The 1930s were years of Depression, years of preparation for war, years of disillusion. Joe College was dying, and the Daily Bruin was doing its best to finish him off. The Bruin attacked senseless "traditions," over-commercialized and subsidized football, Hell Week, all the evils of big, tax-supported state universities. It attacked, as well, the evils it saw in the world around it: Militarism, radicalism, reaction.
But it did more: It opened its feature pages to opinions of all stripes and persuasions. Communists, racists, fraternity boys and confused little freshmen took turns in presenting their views. "The policy of The Daily Bruin is molded to meet the wishes of the entire student body," said Editor F. Chandler Harris. "It belongs to the students, and the editor feels responsible primarily to them." (CDB, 2/13/35.)11
It was this practice, more than any other one thing, that brought the pepperings of criticism upon the Bruin, and yet, through it all, the Bruin continued to fulfill its first duty to the students, and the first love of the embryo journalists -- publishing the news.
At just about the same time that the stock market collapsed and the world moved into the Great Depression, UCLA made its long-awaited move from its old campus on Vermont Avenue to the raw, redbrick university far away to the west. In the fall of 1929 great convoys of student-driven automobiles and trucks helped move books, supplies and furnishings to the hills of Westwood. The new campus gave UCLA a chance to continue its smooth and continuous growth, from 6,175 in September 1929 to 8,616 ten years later. In 1937-38, UCLA lost one of its last reminders of its days as a Normal School when men finally overtook women in enrollment.

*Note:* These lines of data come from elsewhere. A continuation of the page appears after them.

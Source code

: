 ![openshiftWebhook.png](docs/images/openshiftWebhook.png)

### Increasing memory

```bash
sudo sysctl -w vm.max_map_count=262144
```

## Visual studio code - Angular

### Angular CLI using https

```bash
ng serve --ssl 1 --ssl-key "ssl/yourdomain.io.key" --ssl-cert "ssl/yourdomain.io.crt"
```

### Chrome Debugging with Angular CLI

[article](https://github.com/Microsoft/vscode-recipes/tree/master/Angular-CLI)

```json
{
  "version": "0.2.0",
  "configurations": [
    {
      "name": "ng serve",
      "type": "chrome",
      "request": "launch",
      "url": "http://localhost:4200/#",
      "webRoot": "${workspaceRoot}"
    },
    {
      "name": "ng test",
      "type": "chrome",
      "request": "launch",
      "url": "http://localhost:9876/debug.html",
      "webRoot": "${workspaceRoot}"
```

Though there were no streetcars running in front of the new campus, UCLA was still known as a "streetcar college." Most students commuted. Dirt parking lots were muddy in winter, dusty in summer. A strip of fraternities grew up on Gayley Avenue and a string of sororities on Hilgard. The University "regretted" that it could do nothing to help a group of Japanese-American women build a sorority house on Hilgard, forbidden to do so because of racial restrictions in the property deed. There was only one university-owned dormitory -- Mira Hershey Hall, which housed 80 women. Campus politics were in the hands of the fraternities and sororities, and the Daily Bruin, which was its own fraternity and sorority wrapped into one, had to suffer from that fact.
Even before the University made its move from the Vermont campus, the Daily Bruin was looking ahead. It secured passage by Student Council of a resolution that it "continue its policy of publishing leased wire news and news pictures" and "its policy of publishing special sections and pages, such as the Women's Page, the Drama Page, the Literary Review Section." It was also to establish a morning delivery service to "maintain a publication for the community at Westwood as well as the campus public." (SEC, 4/7/27.)

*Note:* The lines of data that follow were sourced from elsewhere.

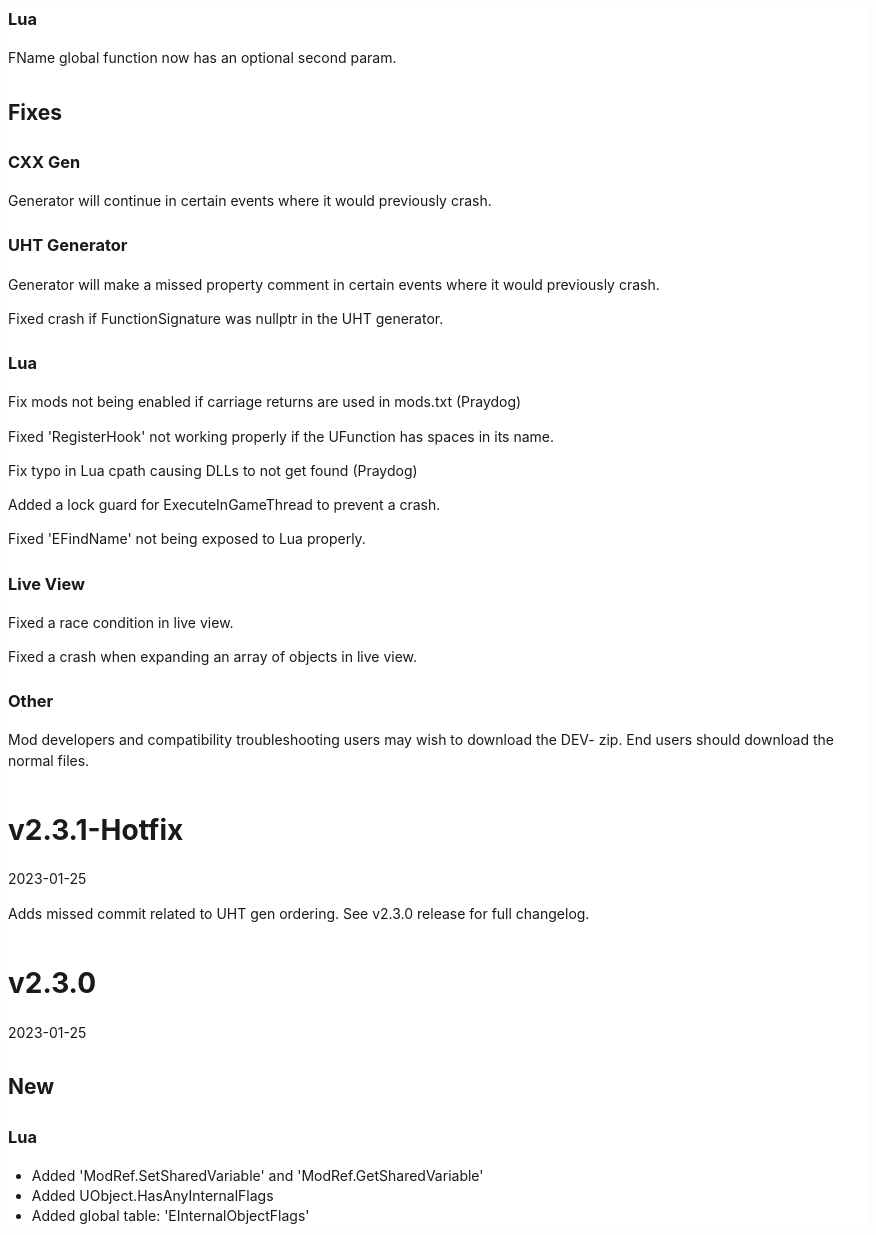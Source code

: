 ### Lua
FName global function now has an optional second param.



## Fixes

### CXX Gen
Generator will continue in certain events where it would previously crash.

### UHT Generator
Generator will make a missed property comment in certain events where it would previously crash.

Fixed crash if FunctionSignature was nullptr in the UHT generator.

### Lua
Fix mods not being enabled if carriage returns are used in mods.txt (Praydog)

Fixed 'RegisterHook' not working properly if the UFunction has spaces in its name.

Fix typo in Lua cpath causing DLLs to not get found (Praydog)

Added a lock guard for ExecuteInGameThread to prevent a crash.

Fixed 'EFindName' not being exposed to Lua properly.

### Live View
Fixed a race condition in live view.

Fixed a crash when expanding an array of objects in live view.


### Other

Mod developers and compatibility troubleshooting users may wish to download the DEV- zip.  End users should download the normal files.

v2.3.1-Hotfix
==============
2023-01-25

Adds missed commit related to UHT gen ordering.  See v2.3.0 release for full changelog.

v2.3.0
==============
2023-01-25

## New

### Lua

* Added 'ModRef.SetSharedVariable' and 'ModRef.GetSharedVariable'
* Added UObject.HasAnyInternalFlags
* Added global table: 'EInternalObjectFlags'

The year before the move, the Bruin unveiled a new Page One flag featuring a view of the new Royce Hall and a cut of the University seal. "Prophetic of the University to come and explanatory of the University that was, is the new heading which adorns the first page of the Daily Bruin," said Editor James F. Wickizer. (CDB, 3/29/28.)
"We moved into offices in Royce Hall in February [1930]," recalled Editor Charles Olton four decades later. "And this was the big thing -- a real, honest-to-goodness city desk, semi-circular, with an editor's slot and all. The paper was printed at the old Hollywood Citizen -- I do mean the OLD Citizen. Composing room in a dingy cellar. I remember it all with great nostalgia." (Questionnaire.)

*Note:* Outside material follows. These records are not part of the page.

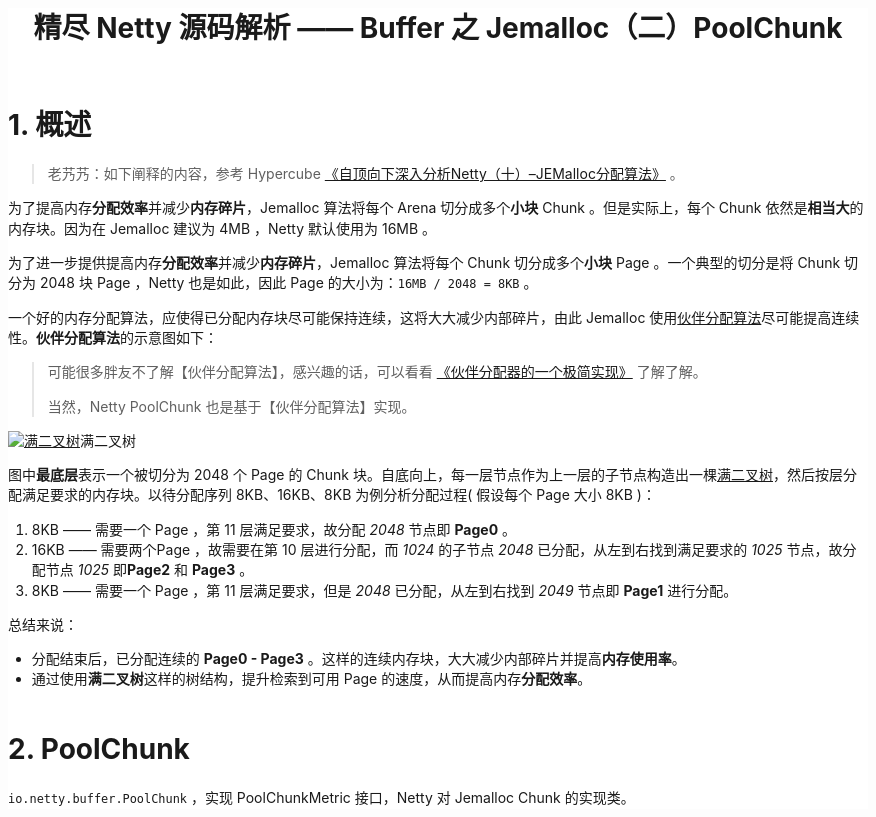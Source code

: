 <div class="article-inner">

<header class="article-header">

<h1 class="article-title" itemprop="name">
精尽 Netty 源码解析 —— Buffer 之 Jemalloc（二）PoolChunk
</h1>

</header>

<div class="article-entry" itemprop="articleBody">



<h1 id="1-概述"><a href="#1-概述" class="headerlink" title="1. 概述"></a>1. 概述</h1><blockquote>
<p>老艿艿：如下阐释的内容，参考 Hypercube <a href="https://www.jianshu.com/p/15304cd63175" rel="external nofollow noopener noreferrer" target="_blank">《自顶向下深入分析Netty（十）–JEMalloc分配算法》</a> 。</p>
</blockquote>
<p>为了提高内存<strong>分配效率</strong>并减少<strong>内存碎片</strong>，Jemalloc 算法将每个 Arena 切分成多个<strong>小块</strong> Chunk 。但是实际上，每个 Chunk 依然是<strong>相当大</strong>的内存块。因为在 Jemalloc 建议为 4MB ，Netty 默认使用为 16MB 。</p>
<p>为了进一步提供提高内存<strong>分配效率</strong>并减少<strong>内存碎片</strong>，Jemalloc 算法将每个 Chunk 切分成多个<strong>小块</strong> Page 。一个典型的切分是将 Chunk 切分为 2048 块 Page ，Netty 也是如此，因此 Page 的大小为：<code>16MB / 2048 = 8KB</code> 。</p>
<p>一个好的内存分配算法，应使得已分配内存块尽可能保持连续，这将大大减少内部碎片，由此 Jemalloc 使用<a href="#">伙伴分配算法</a>尽可能提高连续性。<strong>伙伴分配算法</strong>的示意图如下：</p>
<blockquote>
<p>可能很多胖友不了解【伙伴分配算法】，感兴趣的话，可以看看 <a href="https://coolshell.cn/articles/10427.html" rel="external nofollow noopener noreferrer" target="_blank">《伙伴分配器的一个极简实现》</a> 了解了解。</p>
<p>当然，Netty PoolChunk 也是基于【伙伴分配算法】实现。</p>
</blockquote>
<p><a href="http://static2.iocoder.cn/images/Netty/2018_09_04/01.png" title="满二叉树" class="fancybox" rel="article0"><img src="http://static2.iocoder.cn/images/Netty/2018_09_04/01.png" alt="满二叉树"></a><span class="caption">满二叉树</span></p>
<p>图中<strong>最底层</strong>表示一个被切分为 2048 个 Page 的 Chunk 块。自底向上，每一层节点作为上一层的子节点构造出一棵<a href="https://baike.baidu.com/item/%E6%BB%A1%E4%BA%8C%E5%8F%89%E6%A0%91" rel="external nofollow noopener noreferrer" target="_blank">满二叉树</a>，然后按层分配满足要求的内存块。以待分配序列 8KB、16KB、8KB 为例分析分配过程( 假设每个 Page 大小 8KB )：</p>
<ol>
<li>8KB —— 需要一个 Page ，第 11 层满足要求，故分配 <em>2048</em> 节点即 <strong>Page0</strong> 。</li>
<li>16KB —— 需要两个Page ，故需要在第 10 层进行分配，而 <em>1024</em> 的子节点 <em>2048</em> 已分配，从左到右找到满足要求的 <em>1025</em> 节点，故分配节点 <em>1025</em> 即<strong>Page2</strong> 和 <strong>Page3</strong> 。</li>
<li>8KB —— 需要一个 Page ，第 11 层满足要求，但是 <em>2048</em> 已分配，从左到右找到 <em>2049</em> 节点即 <strong>Page1</strong> 进行分配。</li>
</ol>
<p>总结来说：</p>
<ul>
<li>分配结束后，已分配连续的 <strong>Page0 - Page3</strong> 。这样的连续内存块，大大减少内部碎片并提高<strong>内存使用率</strong>。</li>
<li>通过使用<strong>满二叉树</strong>这样的树结构，提升检索到可用 Page 的速度，从而提高内存<strong>分配效率</strong>。</li>
</ul>
<h1 id="2-PoolChunk"><a href="#2-PoolChunk" class="headerlink" title="2. PoolChunk"></a>2. PoolChunk</h1><p><code>io.netty.buffer.PoolChunk</code> ，实现 PoolChunkMetric 接口，Netty 对 Jemalloc Chunk 的实现类。</p>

It was a short-lived period in the basement of Royce. A year later, Kerckhoff Hall was opened, and the student government offices took up their new quarters. The Daily Bruin got one of the bigger allocations -- a large, spare room at the end of the second-floor corridor -- KH 212 (now KH 312). It was so big before it was divided into separate offices in summer 1941 that the Student Council once adjourned an overflow meeting from the KH Memorial Room to the Bruin office to accommodate the crowd. (CDB, 11/27/39.)
Furniture came in spurts. On Monday, April 20, a new copy desk was installed. It remained for decades, gradually growing rougher and pockmarked from generations of copy pencils and rulers banging against its surface.
A new campus, a new Bruin, more pages, a redesigned, modern layout, improved services. One hundred fifty issues were published during 1929-30, the largest being a souvenir issue for the dedication of the new campus, 36 pages, including a sixteen-page rotogravure section. "The paper is delivered to fifty per cent of the homes in the vicinity. Two hundred students were connected with [it] . . . , some spending as many as eight to ten hours a day, at times, in its publication." (CDB, 5/29/30.)Members of the Daily Bruin staff have done without a copy-desk for so long that the new furniture seems rather foreign to them, but oldtimers, who recall the old makeshift desk in the basement of Royce Hall, have wandered in the office and expressed their satisfaction at its workmanship. The cost of the desk, incidentally, is estimated at between $150 and $200. (CDB, 4/21/31.)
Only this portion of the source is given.